5者のコラム 「医者」Vol.10

拘置所への閉じ込められ体験

弁護士になって間がない頃、間違って拘置所に閉じ込められたことがあります。面会終了時刻30分前頃に接見を始めたのですが、意外に時間がかかってしまい、40分位経って待合室から外に出ようとしたら、自動ドアが開かないんですね。どうも係の職員さんが、私が未だ中にいるのを忘れて、自動ドアの電源を切っていたのです。窓から出られないかなと思いましたが何せ拘置所です。ルパン三世かゴルゴ13でもない限り脱出はまず不可能です。不安な気持ちで10分ほど悩んでいたら窓を通し駐車場から帰宅しようとする職員さんの姿が見えました。私は大声で助けを求めました。あわてて拘置所に戻ってきていただき無事救出してもらうことが出来ました。
 中井久夫先生も著書「こんなとき私はどうしてきたか」(医学書院)において間違って保護室に閉じこめられた過去の経験を記しておられます。中井先生も失敗するんだから私がこんなことになっても何らおかしくはないと妙に安心しました。中井先生は閉じ込められた経験をふまえて「保護室には時計や暦が必要だ」等の具体的な提言をしておられます。転んでもただでは起きない方です。

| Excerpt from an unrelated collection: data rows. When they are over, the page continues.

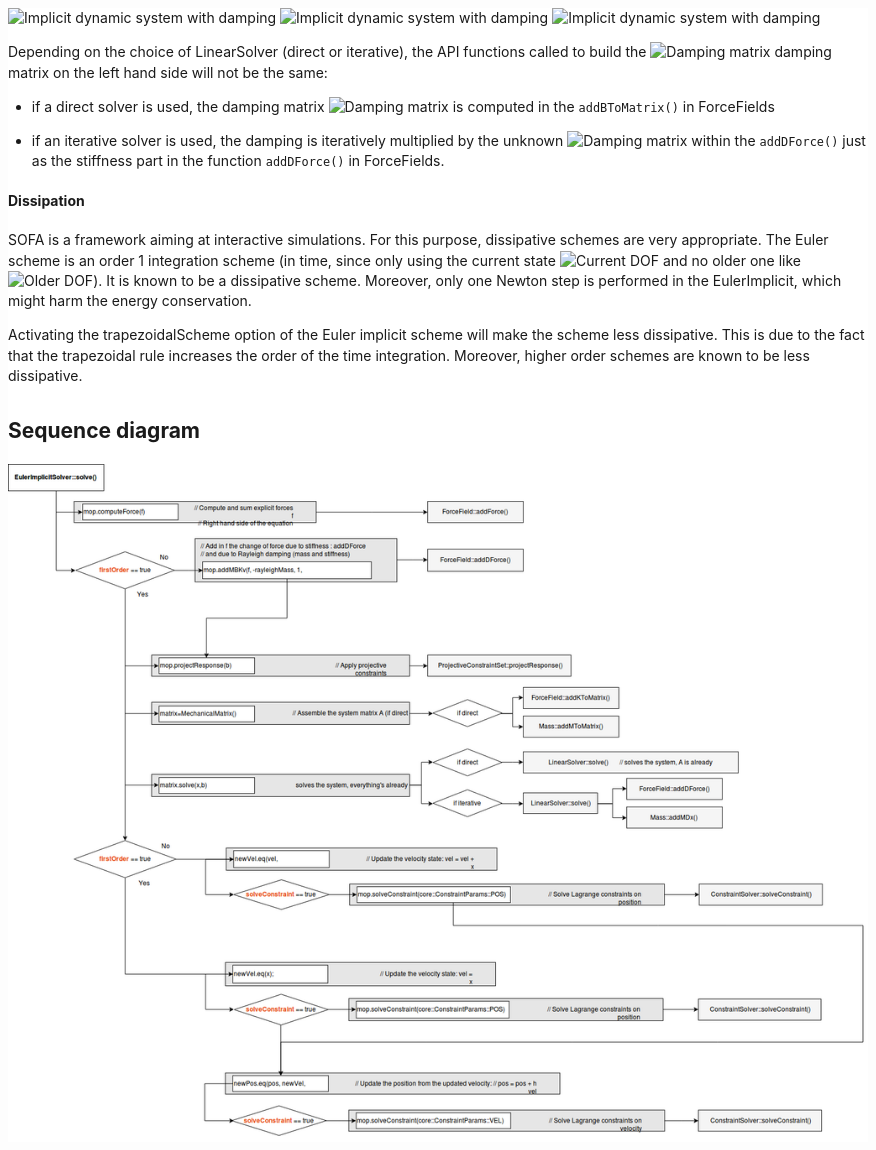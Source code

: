 <img class="latex" src="https://latex.codecogs.com/png.latex?\mathbf{M}%20\Delta%20v=dt%20\cdot%20\left(%20f(x(t), v(t))+\cdot%20\frac{\partial%20f}{\partial%20x}%20\Delta%20x+\cdot%20\frac{\partial%20f}{\partial%20v}%20\Delta%20v%20\right)" title="Implicit dynamic system with damping" />

<img class="latex" src="https://latex.codecogs.com/png.latex?\left(%20\mathbf{M}-dt%20\cdot%20\frac{\partial%20f}{\partial%20v}-dt^2%20\cdot%20\frac{\partial%20f}{\partial%20x}%20\right)%20\Delta%20v=dt\cdot%20f(x(t),v(t))+dt^2\cdot%20\frac{\partial%20f}{\partial%20x}v(t)" title="Implicit dynamic system with damping" />

<img class="latex" src="https://latex.codecogs.com/png.latex?\left(%20\mathbf{M}-dt%20\cdot%20\mathbf{B}-dt^2%20\cdot%20\mathbf{K}%20\right)%20\Delta%20v=dt\cdot%20f(x(t),v(t))+dt^2\cdot%20\mathbf{K}v(t)" title="Implicit dynamic system with damping" />

Depending on the choice of LinearSolver (direct or iterative), the API functions called to build the <img class="latex" src="https://latex.codecogs.com/png.latex?\mathbf{B}" title="Damping matrix" /> damping matrix on the left hand side will not be the same:

  - if a direct solver is used, the damping matrix <img class="latex" src="https://latex.codecogs.com/png.latex?\mathbf{B}" title="Damping matrix" /> is computed in the `addBToMatrix()` in ForceFields

  - if an iterative solver is used, the damping is iteratively multiplied by the unknown <img class="latex" src="https://latex.codecogs.com/png.latex?\mathbf{B}%20\Delta%20v" title="Damping matrix" /> within the `addDForce()` just as the stiffness part in the function `addDForce()` in ForceFields.



#### Dissipation

SOFA is a framework aiming at interactive simulations. For this purpose, dissipative schemes are very appropriate. The Euler scheme is an order 1 integration scheme (in time, since only using the current state <img class="latex" src="https://latex.codecogs.com/png.latex?x(t)" title="Current DOF" /> and no older one like <img class="latex" src="https://latex.codecogs.com/png.latex?x(t-dt)" title="Older DOF" />). It is known to be a dissipative scheme. Moreover, only one Newton step is performed in the EulerImplicit, which might harm the energy conservation.

Activating the trapezoidalScheme option of the Euler implicit scheme will make the scheme less dissipative. This is due to the fact that the trapezoidal rule increases the order of the time integration. Moreover, higher order schemes are known to be less dissipative.



Sequence diagram
----------------

<a href="https://github.com/sofa-framework/doc/blob/master/images/integrationscheme/EulerImplicitSolver.png?raw=true"><img src="https://github.com/sofa-framework/doc/blob/master/images/integrationscheme/EulerImplicitSolver.png?raw=true" title="Flow diagram for the EulerImplicitSolver"/></a>
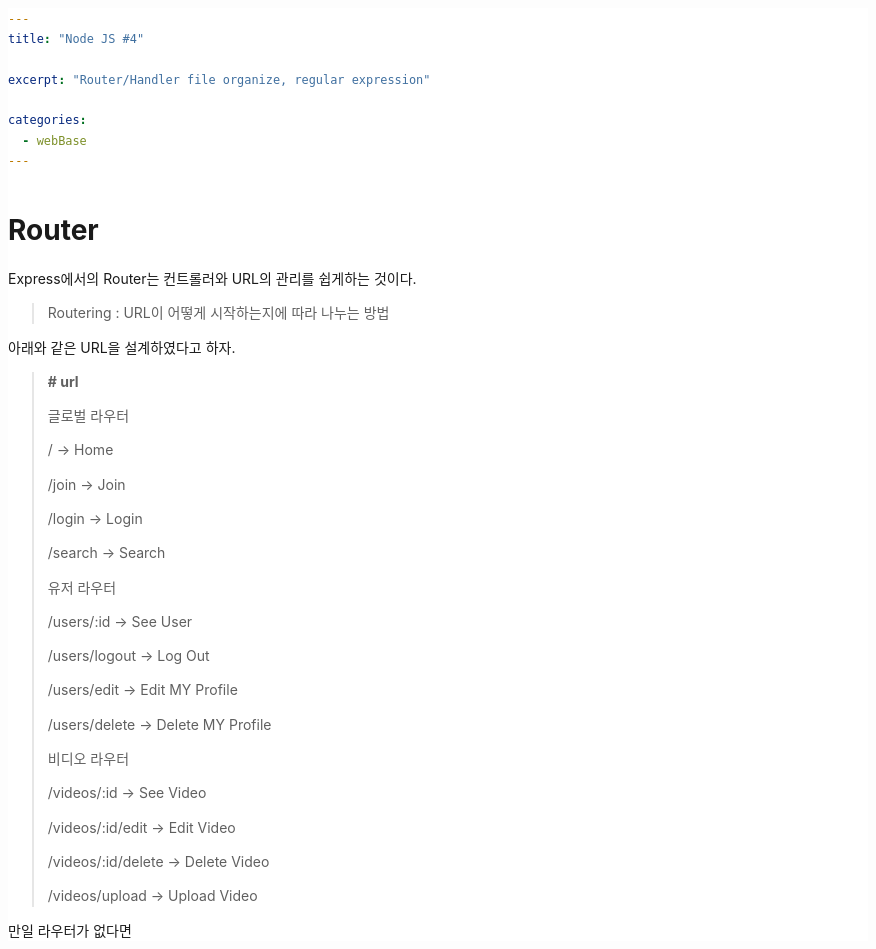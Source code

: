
 ```yaml
---
title: "Node JS #4"

excerpt: "Router/Handler file organize, regular expression"

categories:
  - webBase
---
```


# Router

Express에서의 Router는 컨트롤러와 URL의 관리를 쉽게하는 것이다.

> Routering : URL이 어떻게 시작하는지에 따라 나누는 방법

아래와 같은 URL을 설계하였다고 하자.

> **# url**
>
> 글로벌 라우터
>
> / -> Home
>
> /join -> Join
>
> /login -> Login
>
> /search -> Search
>
> 유저 라우터
>
> /users/:id -> See User
>
> /users/logout -> Log Out
>
> /users/edit -> Edit MY Profile
>
> /users/delete -> Delete MY Profile
>
> 비디오 라우터
>
> /videos/:id -> See Video
>
> /videos/:id/edit -> Edit Video
>
> /videos/:id/delete -> Delete Video
>
> /videos/upload -> Upload Video

만일 라우터가 없다면
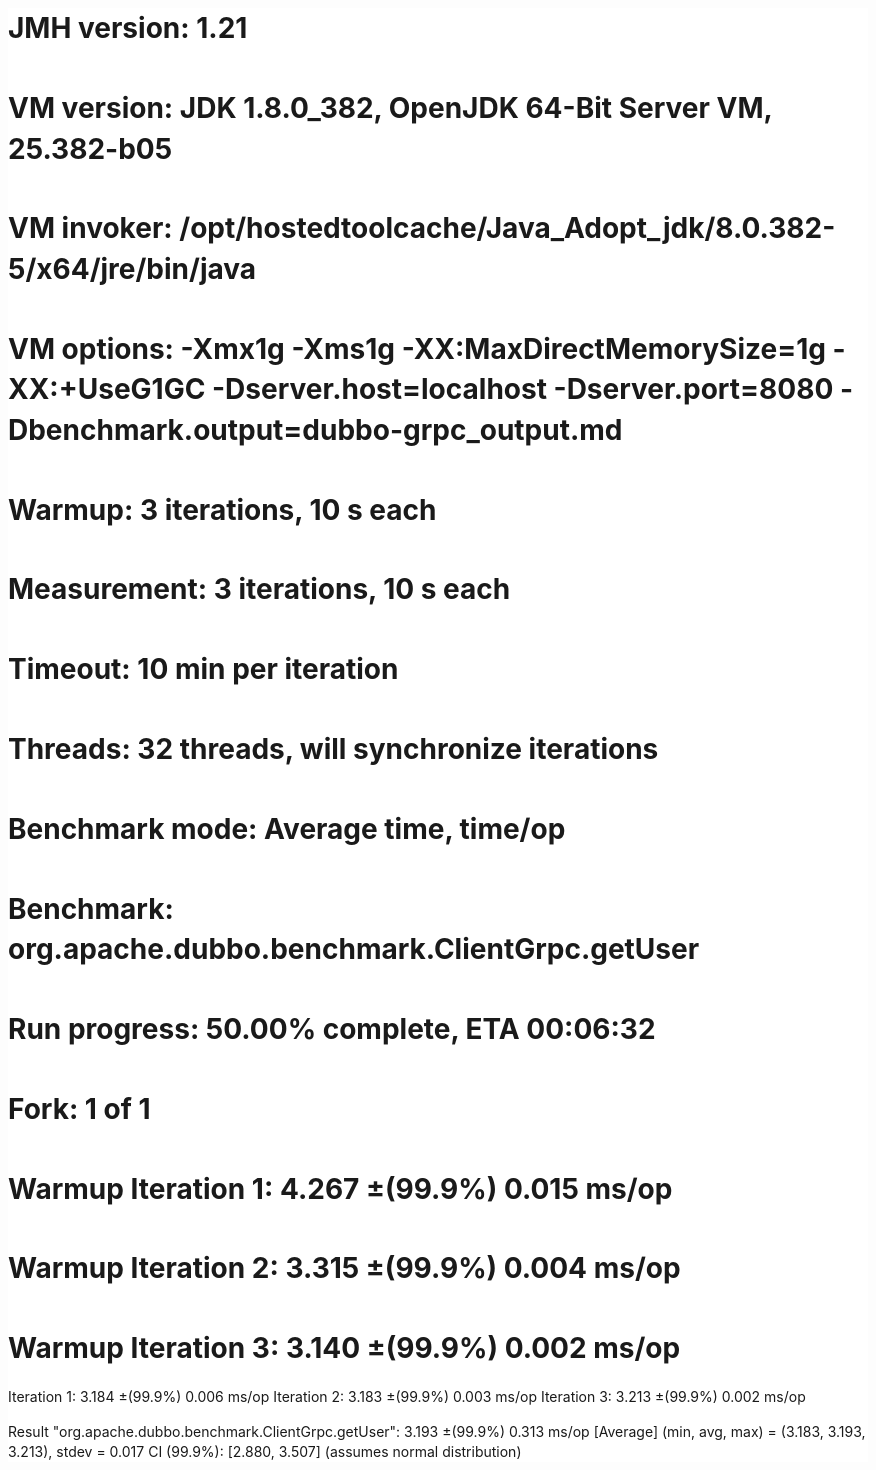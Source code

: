 
# JMH version: 1.21
# VM version: JDK 1.8.0_382, OpenJDK 64-Bit Server VM, 25.382-b05
# VM invoker: /opt/hostedtoolcache/Java_Adopt_jdk/8.0.382-5/x64/jre/bin/java
# VM options: -Xmx1g -Xms1g -XX:MaxDirectMemorySize=1g -XX:+UseG1GC -Dserver.host=localhost -Dserver.port=8080 -Dbenchmark.output=dubbo-grpc_output.md
# Warmup: 3 iterations, 10 s each
# Measurement: 3 iterations, 10 s each
# Timeout: 10 min per iteration
# Threads: 32 threads, will synchronize iterations
# Benchmark mode: Average time, time/op
# Benchmark: org.apache.dubbo.benchmark.ClientGrpc.getUser

# Run progress: 50.00% complete, ETA 00:06:32
# Fork: 1 of 1
# Warmup Iteration   1: 4.267 ±(99.9%) 0.015 ms/op
# Warmup Iteration   2: 3.315 ±(99.9%) 0.004 ms/op
# Warmup Iteration   3: 3.140 ±(99.9%) 0.002 ms/op
Iteration   1: 3.184 ±(99.9%) 0.006 ms/op
Iteration   2: 3.183 ±(99.9%) 0.003 ms/op
Iteration   3: 3.213 ±(99.9%) 0.002 ms/op


Result "org.apache.dubbo.benchmark.ClientGrpc.getUser":
  3.193 ±(99.9%) 0.313 ms/op [Average]
  (min, avg, max) = (3.183, 3.193, 3.213), stdev = 0.017
  CI (99.9%): [2.880, 3.507] (assumes normal distribution)
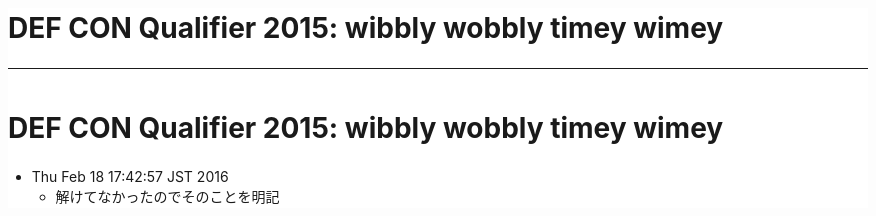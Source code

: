 
# DEF CON Qualifier 2015: wibbly wobbly timey wimey

[^1]: <http://charo-it.hatenablog.jp/entry/2015/05/19/114004>
[^2]: <http://stackoverflow.com/questions/16302575/distinguish-shared-objects-from-position-independent-executables>
[^3]: <https://ezoeryou.github.io/blog/article/2015-04-16-PIC.html>
[^4]: <http://7shi.hateblo.jp/entry/2013/05/25/103050>
[^5]: 1byte漏らしてるのはすぐに気付けたけど、これがsocketを上書きしてることは気付けませんでした。writeupを見ました。
[^6]: libcはuploadされてないだけで本番は与えられていたのかな、と思っていたけどそうではなかったらしい。

---

# DEF CON Qualifier 2015: wibbly wobbly timey wimey

-   Thu Feb 18 17:42:57 JST 2016
    -   解けてなかったのでそのことを明記
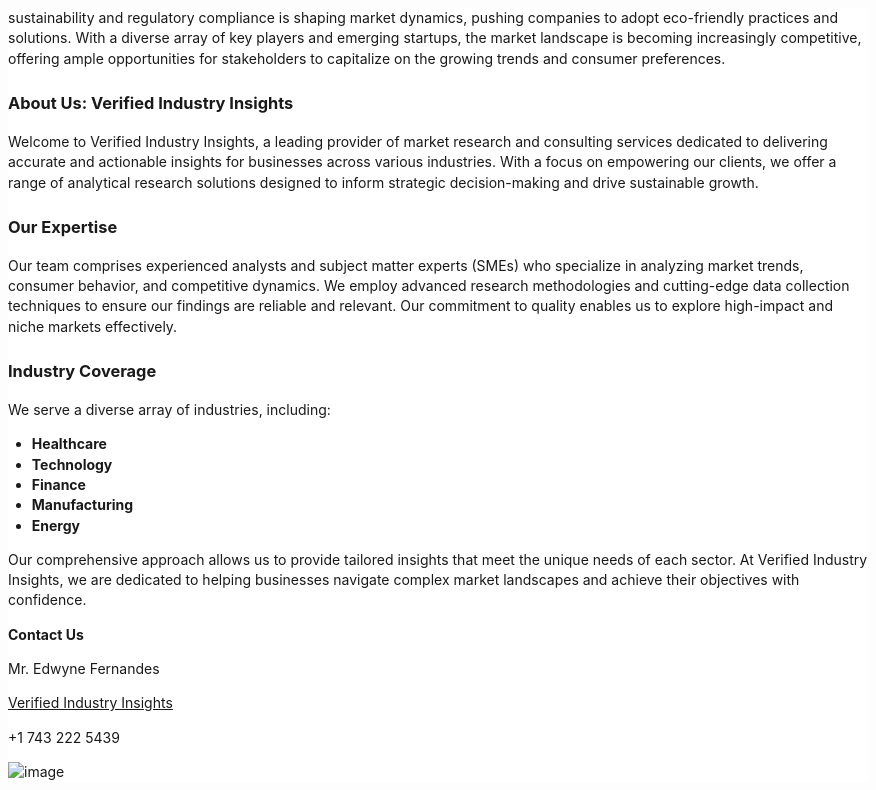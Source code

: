 sustainability and regulatory compliance is shaping market dynamics, pushing companies to adopt eco-friendly practices and solutions. With a diverse array of key players and emerging startups, the market landscape is becoming increasingly competitive, offering ample opportunities for stakeholders to capitalize on the growing trends and consumer preferences.</p><h3>About Us: Verified Industry Insights</h3><p>Welcome to Verified Industry Insights, a leading provider of market research and consulting services dedicated to delivering accurate and actionable insights for businesses across various industries. With a focus on empowering our clients, we offer a range of analytical research solutions designed to inform strategic decision-making and drive sustainable growth.</p><h3>Our Expertise</h3><p>Our team comprises experienced analysts and subject matter experts (SMEs) who specialize in analyzing market trends, consumer behavior, and competitive dynamics. We employ advanced research methodologies and cutting-edge data collection techniques to ensure our findings are reliable and relevant. Our commitment to quality enables us to explore high-impact and niche markets effectively.</p><h3>Industry Coverage</h3><p>We serve a diverse array of industries, including:</p><ul><li><strong>Healthcare</strong></li><li><strong>Technology</strong></li><li><strong>Finance</strong></li><li><strong>Manufacturing</strong></li><li><strong>Energy</strong></li></ul><p>Our comprehensive approach allows us to provide tailored insights that meet the unique needs of each sector. At Verified Industry Insights, we are dedicated to helping businesses navigate complex market landscapes and achieve their objectives with confidence.</p><p><strong>Contact Us</strong></p><p>Mr. Edwyne Fernandes</p><p><a href="https://www.verifiedindustryinsights.com/">Verified Industry Insights</a></p><p>+1 743 222 5439</p>
![image](https://github.com/user-attachments/assets/dcc3616d-78b2-44ae-ba11-813976ec5ebe)
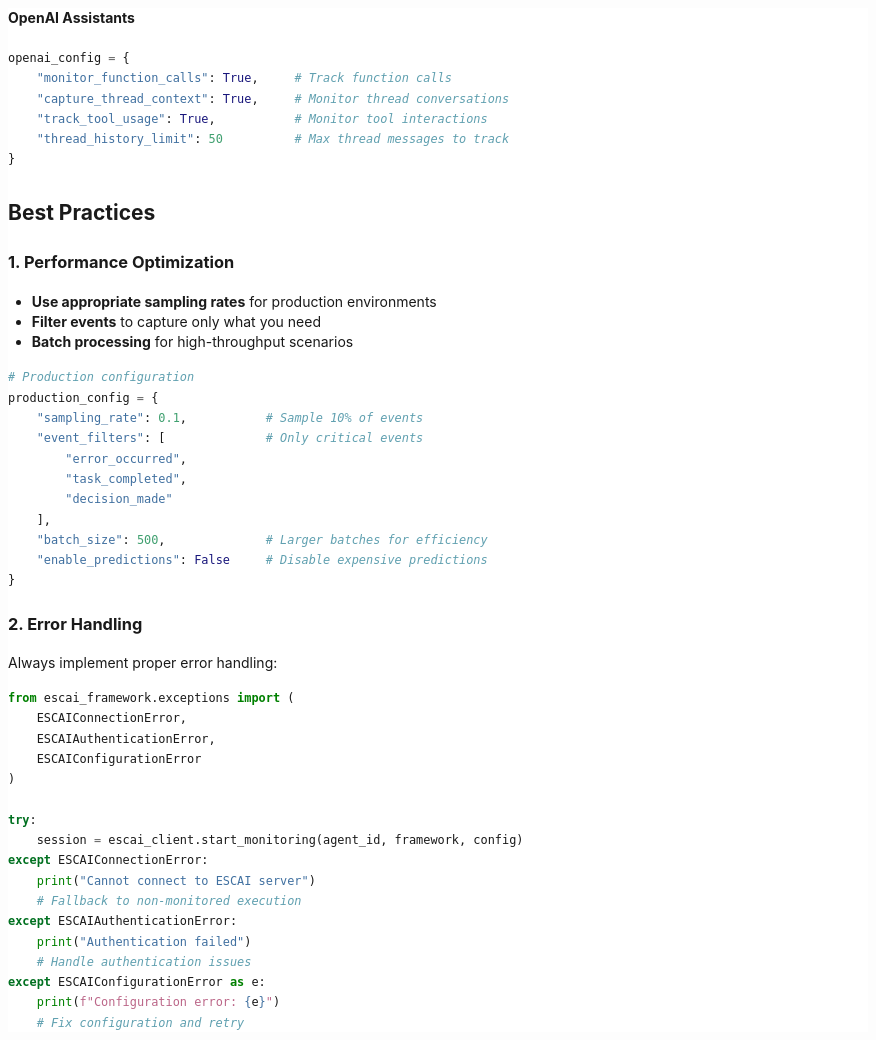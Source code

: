 #### OpenAI Assistants

```python
openai_config = {
    "monitor_function_calls": True,     # Track function calls
    "capture_thread_context": True,     # Monitor thread conversations
    "track_tool_usage": True,           # Monitor tool interactions
    "thread_history_limit": 50          # Max thread messages to track
}
```

## Best Practices

### 1. Performance Optimization

- **Use appropriate sampling rates** for production environments
- **Filter events** to capture only what you need
- **Batch processing** for high-throughput scenarios

```python
# Production configuration
production_config = {
    "sampling_rate": 0.1,           # Sample 10% of events
    "event_filters": [              # Only critical events
        "error_occurred",
        "task_completed",
        "decision_made"
    ],
    "batch_size": 500,              # Larger batches for efficiency
    "enable_predictions": False     # Disable expensive predictions
}
```

### 2. Error Handling

Always implement proper error handling:

```python
from escai_framework.exceptions import (
    ESCAIConnectionError,
    ESCAIAuthenticationError,
    ESCAIConfigurationError
)

try:
    session = escai_client.start_monitoring(agent_id, framework, config)
except ESCAIConnectionError:
    print("Cannot connect to ESCAI server")
    # Fallback to non-monitored execution
except ESCAIAuthenticationError:
    print("Authentication failed")
    # Handle authentication issues
except ESCAIConfigurationError as e:
    print(f"Configuration error: {e}")
    # Fix configuration and retry
```
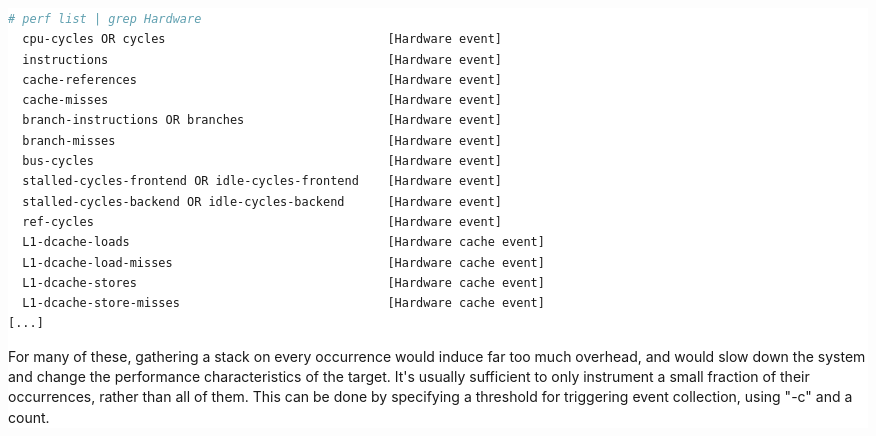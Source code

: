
 ```bash
# perf list | grep Hardware
  cpu-cycles OR cycles                               [Hardware event]
  instructions                                       [Hardware event]
  cache-references                                   [Hardware event]
  cache-misses                                       [Hardware event]
  branch-instructions OR branches                    [Hardware event]
  branch-misses                                      [Hardware event]
  bus-cycles                                         [Hardware event]
  stalled-cycles-frontend OR idle-cycles-frontend    [Hardware event]
  stalled-cycles-backend OR idle-cycles-backend      [Hardware event]
  ref-cycles                                         [Hardware event]
  L1-dcache-loads                                    [Hardware cache event]
  L1-dcache-load-misses                              [Hardware cache event]
  L1-dcache-stores                                   [Hardware cache event]
  L1-dcache-store-misses                             [Hardware cache event]
[...]
```

For many of these, gathering a stack on every occurrence would induce far too much overhead, and would slow down the system and change the performance characteristics of the target. It's usually sufficient to only instrument a small fraction of their occurrences, rather than all of them. This can be done by specifying a threshold for triggering event collection, using "-c" and a count.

 今から考えると拘置所に閉じ込められたことは貴重な経験。完全な拘禁施設に一瞬であれ閉じ込められたことで中に閉じこめられている人の気持ちが少し判ったような気がします。「経験したことのない人には判らない」という素朴経験主義に私は賛成しませんが実際に体験をすることは以後のものの考え方に多少影響を及ぼすものです。精神保健福祉法は医療保護入院と措置入院という入院形態を認め、他方で精神医療審査会に対する退院請求と弁護士代理人選任を認めています。違法な強制入院の事実が認められた場合、私は積極的に援助したいと思っています。